▶ **Description of the task**: Copy each line of the material below that includes the string "computational".

((

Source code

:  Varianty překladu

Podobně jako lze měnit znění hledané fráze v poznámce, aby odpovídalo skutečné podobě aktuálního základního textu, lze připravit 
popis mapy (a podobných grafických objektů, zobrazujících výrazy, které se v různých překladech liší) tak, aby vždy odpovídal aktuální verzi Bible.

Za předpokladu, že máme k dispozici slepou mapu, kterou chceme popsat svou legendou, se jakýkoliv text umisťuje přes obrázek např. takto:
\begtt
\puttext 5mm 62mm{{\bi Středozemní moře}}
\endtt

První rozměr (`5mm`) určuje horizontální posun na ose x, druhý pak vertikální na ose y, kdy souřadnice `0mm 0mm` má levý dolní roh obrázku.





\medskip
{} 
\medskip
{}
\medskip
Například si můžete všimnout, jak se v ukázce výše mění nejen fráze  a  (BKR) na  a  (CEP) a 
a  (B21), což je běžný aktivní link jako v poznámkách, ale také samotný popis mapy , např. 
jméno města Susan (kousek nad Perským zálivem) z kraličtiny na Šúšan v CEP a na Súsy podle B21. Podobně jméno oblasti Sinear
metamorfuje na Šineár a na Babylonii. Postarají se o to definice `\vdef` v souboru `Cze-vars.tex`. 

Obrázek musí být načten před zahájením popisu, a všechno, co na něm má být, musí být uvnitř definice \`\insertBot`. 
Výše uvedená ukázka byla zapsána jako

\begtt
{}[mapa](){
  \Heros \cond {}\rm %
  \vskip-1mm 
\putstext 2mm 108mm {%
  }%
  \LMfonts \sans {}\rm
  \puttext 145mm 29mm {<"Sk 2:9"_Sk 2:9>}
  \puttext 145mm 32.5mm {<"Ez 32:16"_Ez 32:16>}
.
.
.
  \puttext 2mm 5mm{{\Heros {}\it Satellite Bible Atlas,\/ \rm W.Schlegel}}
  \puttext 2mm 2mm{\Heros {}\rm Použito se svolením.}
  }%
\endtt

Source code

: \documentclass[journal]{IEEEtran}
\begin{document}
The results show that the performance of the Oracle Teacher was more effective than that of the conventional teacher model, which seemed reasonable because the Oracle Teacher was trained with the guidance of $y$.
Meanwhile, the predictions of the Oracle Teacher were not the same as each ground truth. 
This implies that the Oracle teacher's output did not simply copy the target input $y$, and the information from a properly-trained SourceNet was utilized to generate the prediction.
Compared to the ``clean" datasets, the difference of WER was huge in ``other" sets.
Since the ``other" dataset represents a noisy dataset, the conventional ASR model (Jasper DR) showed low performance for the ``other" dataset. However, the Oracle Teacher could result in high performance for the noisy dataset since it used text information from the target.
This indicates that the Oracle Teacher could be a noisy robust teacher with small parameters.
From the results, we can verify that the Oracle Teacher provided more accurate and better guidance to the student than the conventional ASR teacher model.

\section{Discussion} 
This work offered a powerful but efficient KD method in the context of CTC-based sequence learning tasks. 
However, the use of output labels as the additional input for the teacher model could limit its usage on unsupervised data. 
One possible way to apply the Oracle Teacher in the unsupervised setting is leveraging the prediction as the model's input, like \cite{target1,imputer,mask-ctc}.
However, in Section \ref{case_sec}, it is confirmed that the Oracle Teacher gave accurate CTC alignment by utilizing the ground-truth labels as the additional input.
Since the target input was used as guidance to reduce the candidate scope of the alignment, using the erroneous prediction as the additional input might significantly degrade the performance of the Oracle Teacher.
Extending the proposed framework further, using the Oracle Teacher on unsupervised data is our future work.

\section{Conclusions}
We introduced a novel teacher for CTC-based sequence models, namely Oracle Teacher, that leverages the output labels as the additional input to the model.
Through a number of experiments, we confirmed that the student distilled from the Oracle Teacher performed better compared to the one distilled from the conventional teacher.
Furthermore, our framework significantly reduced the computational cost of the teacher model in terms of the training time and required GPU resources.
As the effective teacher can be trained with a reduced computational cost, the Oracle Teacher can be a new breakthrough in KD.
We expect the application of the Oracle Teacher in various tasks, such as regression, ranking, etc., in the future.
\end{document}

))

▶ **Answer to the problem**:
Furthermore, our framework significantly reduced the computational cost of the teacher model in terms of the training time and required GPU resources.
As the effective teacher can be trained with a reduced computational cost, the Oracle Teacher can be a new breakthrough in KD.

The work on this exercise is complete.